**WORK REQUEST:** All that is wanted is how many lines in the records below include the string "光明日报".

(Collected data)
↓

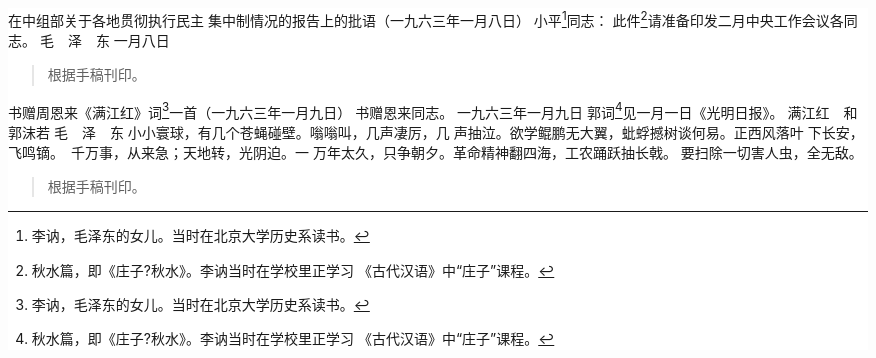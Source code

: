 [^１]:李讷，毛泽东的女儿。当时在北京大学历史系读书。
[^２]:秋水篇，即《庄子?秋水》。李讷当时在学校里正学习
《古代汉语》中“庄子”课程。
[^３]:河伯，传说中的黄河水神，《庄子?秋水》中的主人公之
一。秋天涨水，百川灌河，河伯盲目自大，以为天下浩大壮观之水
都归集于己。他顺流而东行，到了北海，看不到海水的尽头，方知
自己渺小，于是望洋兴叹。

在中组部关于各地贯彻执行民主
集中制情况的报告上的批语（一九六三年一月八日）
小平[^１]同志：
此件[^２]请准备印发二月中央工作会议各同志。
毛　泽　东
一月八日
>根据手稿刊印。

[^１]:小平，即邓小平，当时任中共中央总书记。
[^２]:指中共中央组织部一九六二年十月二十三日关于各地贯
彻执行民主集中制情况给毛泽东和政治局常委的报告。报告说，扩
大的中央工作会议以后，各地对加强党的民主集中制普遍地引起了
重视，做了许多工作，过去削弱和违反党的民主集中制的情况有了
很大转变。但是各地区贯彻中央指示还很不平衡。还有一些地方不
能充分发扬民主，集体领导不健全，党内生活不正常。另外，只要
民主不要集中，只要自由不要纪律的极端民主化和无组织无纪律的
倾向开始滋长。因此，我们认为，今后必须：一、继续组织党员干
部深入地学习毛主席和中央关于民主集中制的指示，全面领会和掌
握指示的精神。二、按期召开党的代表大会、党委会、常委会以及
领导干部的组织生活会，健全组织制度。三、为了切实加强党的领
导，必须使党委摆脱行政事务，采取一系列措施发挥政府和各部门
的作用。大权必须独揽，小权应当分散。四、加强对民主集中制贯
彻执行的检查。报告最后建议中央尽早把党的工作条例草拟出来。

书赠周恩来《满江红》词[^１]一首（一九六三年一月九日）
书赠恩来同志。
一九六三年一月九日
郭词[^２]见一月一日《光明日报》。
满江红　和郭沫若
毛　泽　东
小小寰球，有几个苍蝇碰壁。嗡嗡叫，几声凄厉，几
声抽泣。欲学鲲鹏无大翼，蚍蜉撼树谈何易。正西风落叶
下长安，飞鸣镝。　千万事，从来急；天地转，光阴迫。一
万年太久，只争朝夕。革命精神翻四海，工农踊跃抽长戟。
要扫除一切害人虫，全无敌。
>根据手稿刊印。

[^１]:这首词后来公开发表时作了一些修改。人民文学出版社
一九六三年十二月出版的《毛主席诗词》中，这首词的全文是：“小
小寰球，有几个苍蝇碰壁。嗡嗡叫，几声凄厉，几声抽泣。蚂蚁缘
槐夸大国，蚍蜉撼树谈何易。正西风落叶下长安，飞鸣镝。　多少
事，从来急；天地转，光阴迫。一万年太久，只争朝夕。四海翻腾
云水怒，五洲震荡风雷激。要扫除一切害人虫，全无敌。”
[^２]:一九六三年一月一日《光明日报》发表全国人大常委会
副委员长、全国文联主席郭沫若的词《满江红》，全文是：“沧海横
流，方显出英雄本色。人六亿，加强团结，坚持原则。天垮下来擎
得起，世披靡矣扶之直。听雄鸡一唱遍寰中，东方白。太阳出，冰
山滴；真金在，岂销铄？有雄文四卷，为民立极。桀犬吠尧堪笑止，
泥牛入海无消息。迎东风革命展红旗，乾坤赤。”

↑

**ANSWER TO THIS EXERCISE:** 2